The interdisciplinary team at USMILE (Understanding and Modeling the Earth System with Machine Learning) develops machine learning methods to further improve the understanding and modeling of the Earth system. This is about a representation of processes in clouds and on the land surface. This is intended to reduce uncertainties in climate forecasts. 

The team is also working on examining climate fluctuations and extreme events, such as droughts, for causal relationships using methods such as deep learning. “Machine learning has extraordinary potential here for advancing climate research and opening up new fields of research,” says Veronika Eyring.

“We have the data and the infrastructure at DLR”

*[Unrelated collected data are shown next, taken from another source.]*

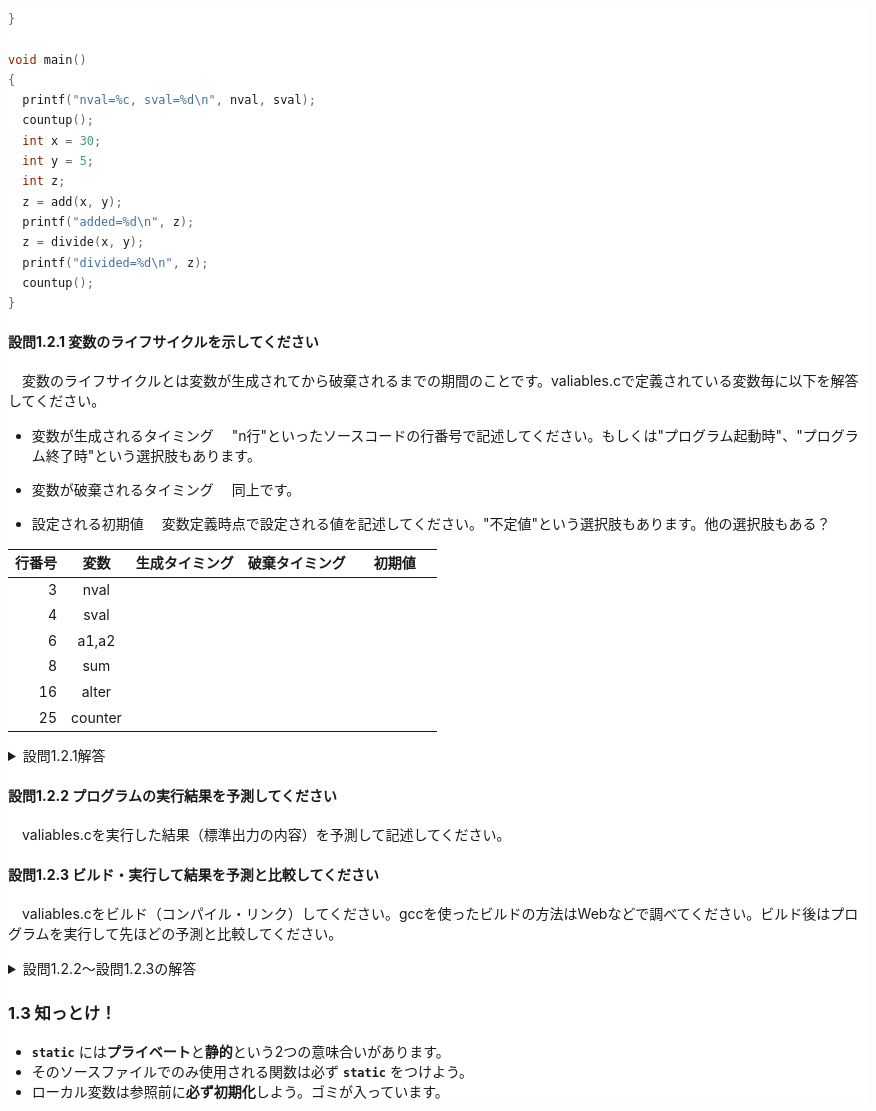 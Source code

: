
 ```C {.line-numbers highlight=[3,4,6,8,16,25]}
}

void main()
{
  printf("nval=%c, sval=%d\n", nval, sval);
  countup();
  int x = 30;
  int y = 5;
  int z;
  z = add(x, y);
  printf("added=%d\n", z);
  z = divide(x, y);
  printf("divided=%d\n", z);
  countup();
}
```

#### 設問1.2.1 変数のライフサイクルを示してください

&emsp;変数のライフサイクルとは変数が生成されてから破棄されるまでの期間のことです。valiables.cで定義されている変数毎に以下を解答してください。
- 変数が生成されるタイミング
&emsp;"n行"といったソースコードの行番号で記述してください。もしくは"プログラム起動時"、"プログラム終了時"という選択肢もあります。

- 変数が破棄されるタイミング
&emsp;同上です。

- 設定される初期値
&emsp;変数定義時点で設定される値を記述してください。"不定値"という選択肢もあります。他の選択肢もある？

| 行番号 | 変数 | 生成タイミング | 破棄タイミング | 初期値 |
| ---: | :---: | :---: | :---: | :---: |
|  3| nval |  |  | &emsp;&emsp;&emsp;&emsp;&emsp; |
|  4| sval |  |  |  |
|  6| a1,a2 |  |  |  |
|  8| sum |  |  |  |
| 16| alter |  |  |  |
| 25| counter |  |  |  |

<details><summary>設問1.2.1解答</summary></details>

#### 設問1.2.2 プログラムの実行結果を予測してください

&emsp;valiables.cを実行した結果（標準出力の内容）を予測して記述してください。

#### 設問1.2.3 ビルド・実行して結果を予測と比較してください
&emsp;valiables.cをビルド（コンパイル・リンク）してください。gccを使ったビルドの方法はWebなどで調べてください。ビルド後はプログラムを実行して先ほどの予測と比較してください。

<details><summary>設問1.2.2～設問1.2.3の解答</summary></details>

### 1.3 知っとけ！
- **`static`** には**プライベート**と**静的**という2つの意味合いがあります。
- そのソースファイルでのみ使用される関数は必ず **`static`** をつけよう。
- ローカル変数は参照前に**必ず初期化**しよう。ゴミが入っています。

The comparison of earth observation data and earth system models is an important basis for improving climate predictions. “At DLR, we are predestined to develop these applications. We have the data and the infrastructure with which we can carry out the analyzes,” explains Prof. Dr. Markus Rapp, Director of the DLR Institute for Atmospheric Physics. 

The more extensive and precise the models, the more data is processed and checked. The team at the DLR Institute for Atmospheric Physics is creating new processes, expanding statistical methods and using artificial intelligence (AI) to further reduce the uncertainty in the forecasts and in the models. “AI helps us understand complex systems,” says Veronika Eyring.

Outstanding work in the field of climate modeling

Veronika Eyring supervises a dozen doctoral students in the field of climate modeling. “Many work on the interface between climate research and AI, that is, on the connection between physics and computer science. The young generation of scientists will still achieve a lot, ” says Veronika Eyring with certainty. 

She studied physics herself. When she was writing her diploma thesis in 1995, international climate researchers were already warning of man-made climate change. Veronika Eyring began to combine theoretical physics with climate research. In 2021 she received the renowned Gottfried Wilhelm Leibniz Prize for her outstanding work in the field of climate modeling because it has made a significant contribution to improving the understanding and accuracy of climate predictions through process-oriented modeling and model evaluation. 

The research prize money of 2.5 million euros [US $2.86 million] will be used for the further development of climate models through AI for improved technology assessment and policy advice – and for the training of young scientists. “The application of AI to understand and model the Earth system is still in its infancy. It is a promising area that requires a new generation of researchers trained at the interface between climate science and artificial intelligence, ”says Veronika Eyring.